In the Autumn of 1992, the HPSS Collaboration was established to produce a highly scalable high performance storage system. The HPSS Collaboration is based on the premise that no single organization has the experience and resources to meet all the challenges represented by the growing imbalance between computing power and data collection capabilities, and storage system I/O, capacity, and functionality.
HPSS Collaboration
HPSS Collaboration Team
Over 20 organizations including industry, Department of Energy (DOE), other federal laboratories, universities, National Science Foundation (NSF) supercomputer centers, French Commissariat a l’Energie Atomique (CEA) and Gleicher Enterprises have contributed to various aspects of this effort. Today, the primary HPSS development team consists of:
- IBM Consulting (Houston, TX)
- Lawrence Berkeley National Energy Research Supercomputer Center (Berkeley, CA)
- Lawrence Livermore National Laboratory (Livermore, CA)
- Los Alamos National Laboratory (Los Alamos, NM)
- Sandia National Laboratories (Albuquerque, NM)
HPSS Collaboration Organization
Careful thought went into the basic organization of the HPSS Collaboration to bring together the independent entities to successfully produce world-class storage software. Its basic governing document is a Collaboration Agreement spelling out intellectual property rights of the development partners and their management and organization. While the DoE national laboratories and IBM are development partners, IBM is solely responsible for commercializing and deploying HPSS outside of the HPSS Collaboration. There is an Executive Committee (EC) co-chaired by IBM and DOE lab representatives that sets major development and other policies. The EC meets several times a year, primarily by teleconference. HPSS development is overseen by a Technical Committee (TC) coordinated by an IBM project manager. The TC members are generally organized around the major architectural modules of the system and lead small teams of developers within their organization. Both the TC and developers meet at least once per week by teleconference, and once or twice a year in-person.
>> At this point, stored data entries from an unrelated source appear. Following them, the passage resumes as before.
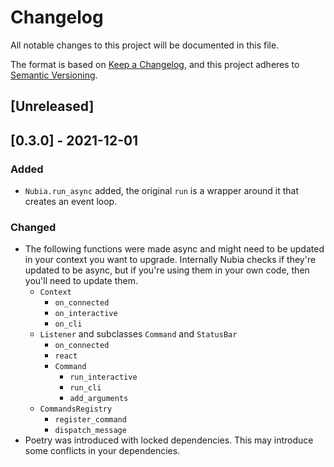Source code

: # Changelog
All notable changes to this project will be documented in this file.

The format is based on [Keep a Changelog](https://keepachangelog.com/en/1.0.0/),
and this project adheres to [Semantic Versioning](https://semver.org/spec/v2.0.0.html).

## [Unreleased]

## [0.3.0] - 2021-12-01

### Added
- `Nubia.run_async` added, the original `run` is a wrapper around it that creates an event loop.

### Changed
- The following functions were made async and might need to be updated in your context you want to upgrade. Internally Nubia checks if they're updated to be async, but if you're using them in your own code, then you'll need to update them.
    - `Context`
        - `on_connected`
        - `on_interactive`
        - `on_cli`
    - `Listener` and subclasses `Command` and `StatusBar`
        - `on_connected`
        - `react`
        - `Command`
            - `run_interactive`
            - `run_cli`
            - `add_arguments`
    - `CommandsRegistry`
        - `register_command`
        - `dispatch_message`
- Poetry was introduced with locked dependencies. This may introduce some conflicts in your dependencies.
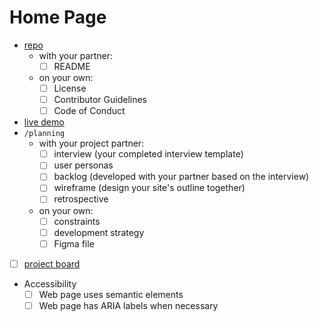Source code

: # Home Page

- [repo](sanne-ux-ui)
  - with your partner:
    - [ ] README
  - on your own:
    - [ ] License
    - [ ] Contributor Guidelines
    - [ ] Code of Conduct
- [live demo](https://sannesofie.github.io/sanne-ux-ui/)
- `/planning`
  - with your project partner:
    - [ ] interview (your completed interview template)
    - [ ] user personas
    - [ ] backlog (developed with your partner based on the interview)
    - [ ] wireframe (design your site's outline together)
    - [ ] retrospective
  - on your own:
    - [ ] constraints
    - [ ] development strategy
    - [ ] Figma file
- [ ] [project board](https://github.com/sannesofie/sanne-ux-ui/projects/1?add_cards_query=is%3Aopen)
- Accessibility
  - [ ] Web page uses semantic elements
  - [ ] Web page has ARIA labels when necessary
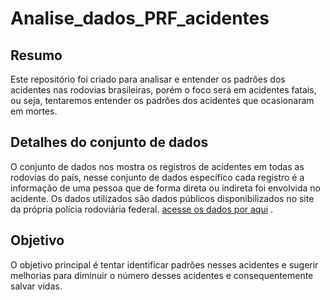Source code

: # Analise_dados_PRF_acidentes
## Resumo
Este repositório foi criado para analisar e entender os padrões dos acidentes nas rodovias brasileiras, porém o foco será em acidentes fatais, ou seja, tentaremos entender os padrões dos acidentes que ocasionaram em mortes. 
## Detalhes do conjunto de dados
O conjunto de dados nos mostra os registros de acidentes em todas as rodovias do país, nesse conjunto de dados específico cada registro é a informação de uma pessoa que de forma direta ou indireta foi envolvida no acidente. Os dados utilizados são dados públicos disponibilizados no site da própria polícia rodoviária federal. [acesse os dados por aqui](https://www.gov.br/prf/pt-br/acesso-a-informacao/dados-abertos/dados-abertos-da-prf) . 
## Objetivo
O objetivo principal é tentar identificar padrões nesses acidentes e sugerir melhorias para diminuir o número desses acidentes e consequentemente salvar vidas.
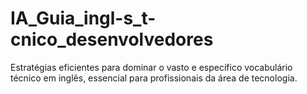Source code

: # IA_Guia_ingl-s_t-cnico_desenvolvedores
Estratégias eficientes para dominar o vasto e específico vocabulário técnico em inglês, essencial para profissionais da área de tecnologia.
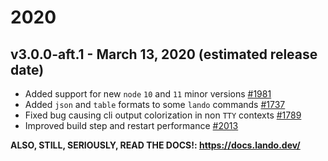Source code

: # 2020

## v3.0.0-aft.1 - March 13, 2020 (estimated release date)

* Added support for new `node` `10` and `11` minor versions [#1981](https://github.com/lando/lando/issues/1981)
* Added `json` and `table` formats to some `lando` commands [#1737](https://github.com/lando/lando/issues/1737)
* Fixed bug causing cli output colorization in non `TTY` contexts [#1789](https://github.com/lando/lando/issues/1789)
* Improved build step and restart performance [#2013](https://github.com/lando/lando/issues/2013)

**ALSO, STILL, SERIOUSLY, READ THE DOCS!: https://docs.lando.dev/**

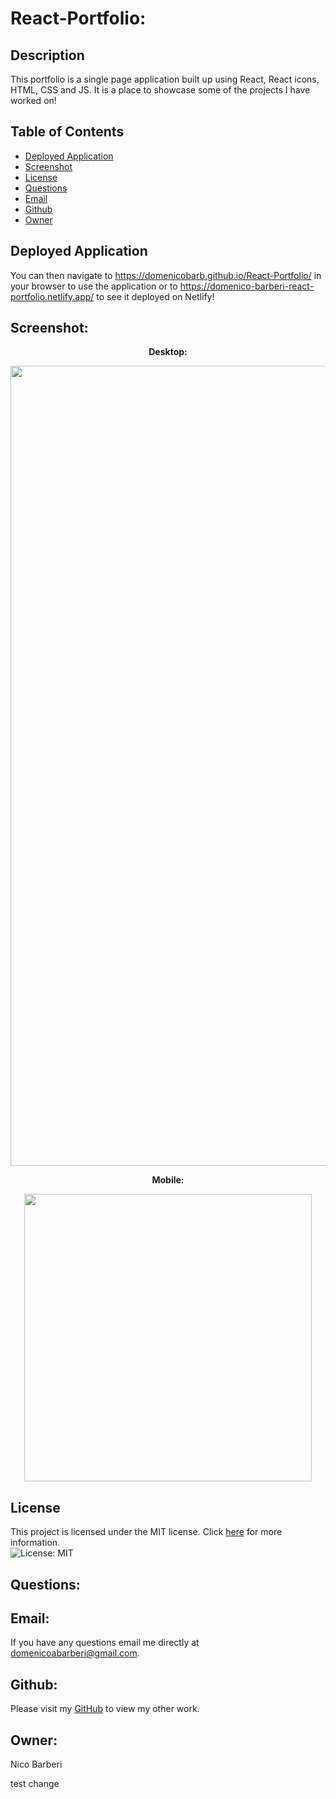 # React-Portfolio:

## Description
This portfolio is a single page application built up using React, React icons, HTML, CSS and JS. It is a place to showcase some of the projects I have worked on!

## Table of Contents

* [Deployed Application](#deployed-application)
* [Screenshot](#screenshot)
* [License](#license)
* [Questions](#Questions)
* [Email](#Email)
* [Github](#Github)
* [Owner](#Owner)


## Deployed Application
You can then navigate to https://domenicobarb.github.io/React-Portfolio/ in your browser to use the application or to https://domenico-barberi-react-portfolio.netlify.app/ to see it deployed on Netlify!

## Screenshot:
<p align="center">
  <b>Desktop:</b>
</p>

<p align="center">
  <img width="1280" src="./src/assets/screenshot/LoopDesktop.gif">
</p>

<p align="center">
  <b>Mobile:</b>
</p>

<p align="center">
  <img width="460" src="./src/assets/screenshot/LoopMobile.gif">
</p>

## License
This project is licensed under the MIT license. Click [here](https://opensource.org/licenses/MIT) for more information.<br>
![License: MIT](https://img.shields.io/badge/License-MIT-yellow.svg)


## Questions:
## Email:
If you have any questions email me directly at domenicoabarberi@gmail.com.

## Github:
Please visit my [GitHub](https://github.com/DomenicoBarb) to view my other work.

## Owner:
Nico Barberi

test change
Development of the system follows industry standard software engineering practices, which has been a major factor in its success in producing a stable maintainable product. Today, the HPSS Collaboration follows the Agile Software Development Methods.
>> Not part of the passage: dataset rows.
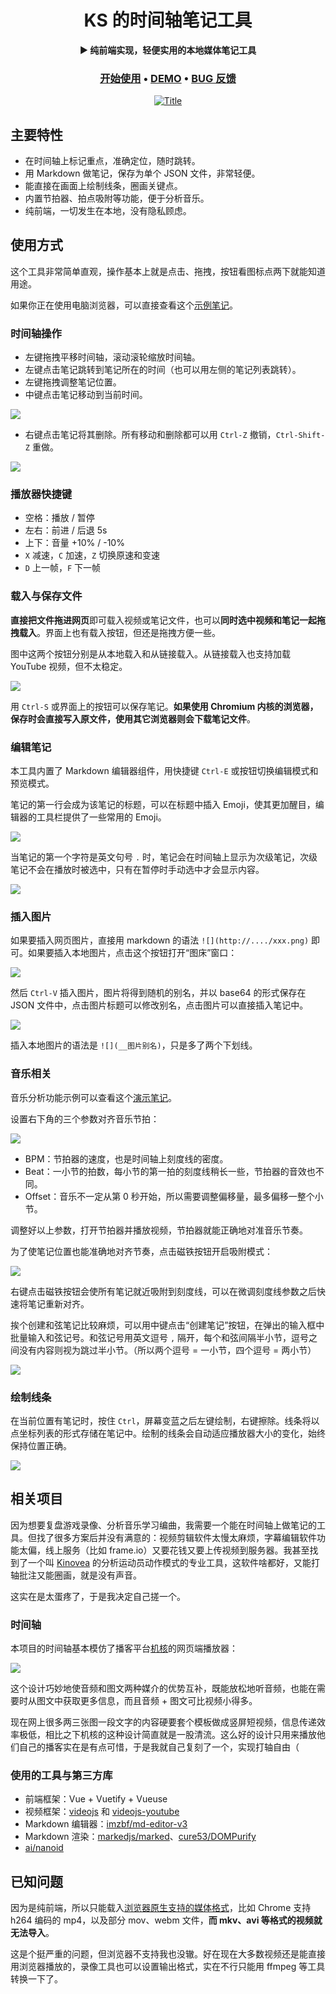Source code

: <h1 align="center">KS 的时间轴笔记工具</h1>
<div align="center">
    <strong>▶️ 纯前端实现，轻便实用的本地媒体笔记工具</strong>
</div> 
<h3 align="center">
    <a href="http://ks233.github.io/video-annotator/">开始使用</a>
    <span> • </span>
    <a href="http://ks233.github.io/video-annotator/?n=https://raw.githubusercontent.com/ks233/va-example/refs/heads/main/Introduction.txt">DEMO</a>
    <span> • </span>
    <a href="https://github.com/ks233/video-annotator/issues">BUG 反馈</a>
</h3>
<div align="center">
    <a href="https://github.com/ks233/video-annotator">
        <img src="README/2025-05-27-19-56-21-image.png" alt="Title" >
    </a>
</div>

## 主要特性

- 在时间轴上标记重点，准确定位，随时跳转。
- 用 Markdown 做笔记，保存为单个 JSON 文件，非常轻便。
- 能直接在画面上绘制线条，圈画关键点。
- 内置节拍器、拍点吸附等功能，便于分析音乐。
- 纯前端，一切发生在本地，没有隐私顾虑。

## 使用方式

这个工具非常简单直观，操作基本上就是点击、拖拽，按钮看图标点两下就能知道用途。

如果你正在使用电脑浏览器，可以直接查看这个[示例笔记](https://ks233.github.io/video-annotator/?n=https://raw.githubusercontent.com/ks233/va-example/refs/heads/main/Introduction.txt)。

### 时间轴操作

- 左键拖拽平移时间轴，滚动滚轮缩放时间轴。
- 左键点击笔记跳转到笔记所在的时间（也可以用左侧的笔记列表跳转）。
- 左键拖拽调整笔记位置。
- 中键点击笔记移动到当前时间。

![](README/middle_click_note.gif)

- 右键点击笔记将其删除。所有移动和删除都可以用 `Ctrl-Z` 撤销，`Ctrl-Shift-Z` 重做。

![](README/delete_note_and_undo.gif)

### 播放器快捷键

- 空格：播放 / 暂停
- 左右：前进 / 后退 5s
- 上下：音量 +10% / -10%
- `X` 减速，`C` 加速，`Z` 切换原速和变速
- `D` 上一帧，`F` 下一帧

### 载入与保存文件

**直接把文件拖进网页**即可载入视频或笔记文件，也可以**同时选中视频和笔记一起拖拽载入**。界面上也有载入按钮，但还是拖拽方便一些。

图中这两个按钮分别是从本地载入和从链接载入。从链接载入也支持加载 YouTube 视频，但不太稳定。

![](README/2025-05-27-20-23-26-image.png)

用 `Ctrl-S` 或界面上的按钮可以保存笔记。**如果使用  Chromium 内核的浏览器，保存时会直接写入原文件，使用其它浏览器则会下载笔记文件**。

### 编辑笔记

本工具内置了 Markdown 编辑器组件，用快捷键 `Ctrl-E` 或按钮切换编辑模式和预览模式。

笔记的第一行会成为该笔记的标题，可以在标题中插入 Emoji，使其更加醒目，编辑器的工具栏提供了一些常用的 Emoji。

![](README/2025-05-27-21-27-21-image.png)

当笔记的第一个字符是英文句号 `.` 时，笔记会在时间轴上显示为次级笔记，次级笔记不会在播放时被选中，只有在暂停时手动选中才会显示内容。

![](README/2025-05-28-19-43-07-image.png)

### 插入图片

如果要插入网页图片，直接用 markdown 的语法 `![](http://..../xxx.png)` 即可。如果要插入本地图片，点击这个按钮打开“图床”窗口：

![](README/2025-05-28-16-20-18-image.png)

然后 `Ctrl-V` 插入图片，图片将得到随机的别名，并以 base64 的形式保存在 JSON 文件中，点击图片标题可以修改别名，点击图片可以直接插入笔记中。

![](README/2025-05-28-19-29-05-image.png)

插入本地图片的语法是 `![](__图片别名)`，只是多了两个下划线。

### 音乐相关

音乐分析功能示例可以查看这个[演示笔记](http://ks233.github.io/video-annotator/?n=https://raw.githubusercontent.com/ks233/va-example/refs/heads/main/Music.txt)。

设置右下角的三个参数对齐音乐节拍：

![](README/2025-05-27-18-22-22-image.png)

- BPM：节拍器的速度，也是时间轴上刻度线的密度。
- Beat：一小节的拍数，每小节的第一拍的刻度线稍长一些，节拍器的音效也不同。
- Offset：音乐不一定从第 0 秒开始，所以需要调整偏移量，最多偏移一整个小节。

调整好以上参数，打开节拍器并播放视频，节拍器就能正确地对准音乐节奏。

为了使笔记位置也能准确地对齐节奏，点击磁铁按钮开启吸附模式：

![](README/snap.gif)

右键点击磁铁按钮会使所有笔记就近吸附到刻度线，可以在微调刻度线参数之后快速将笔记重新对齐。

挨个创建和弦笔记比较麻烦，可以用中键点击“创建笔记”按钮，在弹出的输入框中批量输入和弦记号。和弦记号用英文逗号 `,` 隔开，每个和弦间隔半小节，逗号之间没有内容则视为跳过半小节。（所以两个逗号 = 一小节，四个逗号 = 两小节）

![](README/2025-05-28-20-18-53-image.png)

### 绘制线条

在当前位置有笔记时，按住 `Ctrl`，屏幕变蓝之后左键绘制，右键擦除。线条将以点坐标列表的形式存储在笔记中。绘制的线条会自动适应播放器大小的变化，始终保持位置正确。

![](README/draw.gif)

## 相关项目

因为想要复盘游戏录像、分析音乐学习编曲，我需要一个能在时间轴上做笔记的工具。但找了很多方案后并没有满意的：视频剪辑软件太慢太麻烦，字幕编辑软件功能太偏，线上服务（比如 frame.io）又要花钱又要上传视频到服务器。我甚至找到了一个叫 [Kinovea](https://www.kinovea.org/) 的分析运动员动作模式的专业工具，这软件啥都好，又能打轴批注又能圈画，就是没有声音。

这实在是太蛋疼了，于是我决定自己搓一个。

### 时间轴

本项目的时间轴基本模仿了播客平台[机核](https://www.gcores.com/)的网页端播放器：

![](README/2025-05-27-19-03-11-image.png)

这个设计巧妙地使音频和图文两种媒介的优势互补，既能放松地听音频，也能在需要时从图文中获取更多信息，而且音频 + 图文可比视频小得多。

现在网上很多两三张图一段文字的内容硬要套个模板做成竖屏短视频，信息传递效率极低，相比之下机核的这种设计简直就是一股清流。这么好的设计只用来播放他们自己的播客实在是有点可惜，于是我就自己复刻了一个，实现打轴自由（

### 使用的工具与第三方库

- 前端框架：Vue + Vuetify + Vueuse
- 视频框架：[videojs](https://github.com/videojs/video.js) 和 [videojs-youtube](https://github.com/videojs/videojs-youtube)
- Markdown 编辑器：[imzbf/md-editor-v3](https://github.com/imzbf/md-editor-v3)
- Markdown 渲染：[markedjs/marked](https://github.com/markedjs/marked)、[cure53/DOMPurify](https://github.com/cure53/DOMPurify)
- [ai/nanoid](https://github.com/ai/nanoid)

## 已知问题

因为是纯前端，所以只能载入[浏览器原生支持的媒体格式](https://videojs.com/html5-video-support/)，比如 Chrome 支持 h264 编码的 mp4，以及部分 mov、webm 文件，**而 mkv、avi 等格式的视频就无法导入**。

这是个挺严重的问题，但浏览器不支持我也没辙。好在现在大多数视频还是能直接用浏览器播放的，录像工具也可以设置输出格式，实在不行只能用 ffmpeg 等工具转换一下了。
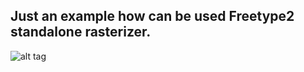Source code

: Just an example how can be used Freetype2 standalone rasterizer.
---

![alt tag](https://raw.github.com/caway/FreeType2-Rasterizer-CPP-Wrapper/master/example.png)
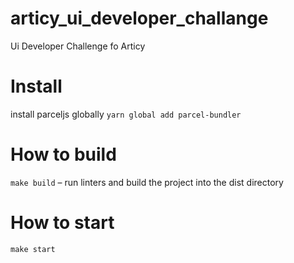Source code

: # articy_ui_developer_challange

Ui Developer Challenge fo Articy

# Install

install parceljs globally
`yarn global add parcel-bundler`

# How to build

`make build` – run linters and build the project into the dist directory

# How to start

`make start`

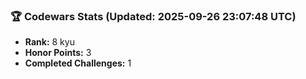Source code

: ### 🏆 Codewars Stats (Updated: 2025-09-26 23:07:48 UTC)

- **Rank:** 8 kyu
- **Honor Points:** 3
- **Completed Challenges:** 1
Early Requirements and Future Storage Demands
The HPSS Collaboration’s high performance storage system needed to provide scalable hierarchical storage management (HSM), archive, and file system services. No product meeting the requirements existed. When the HPSS Collaboration began, scientific computing power and storage capabilities at a site, such as a DOE national laboratory, was measured in a few tens of gigaflops, data archived in HSMs in a few tens of terabytes at most, data throughput rates to an HSM in a few megabytes/sec, and daily throughput with the HSM in a few gigabytes/day. At that time, the DOE national laboratory and the HPSS Collaboration design team recognized that we were headed for a data storage explosion driven by computing power rising to teraflops/petaflops requiring data stored in HSMs to rise to petabytes and beyond, data transfer rates with the HSM to rise to gigabytes/sec and higher, and daily throughput with an HSM in tens of terabytes/day. Therefore, we set out to design and deploy a system that would scale by a factor of 1,000 or more and evolve from the base above toward these expected targets and beyond.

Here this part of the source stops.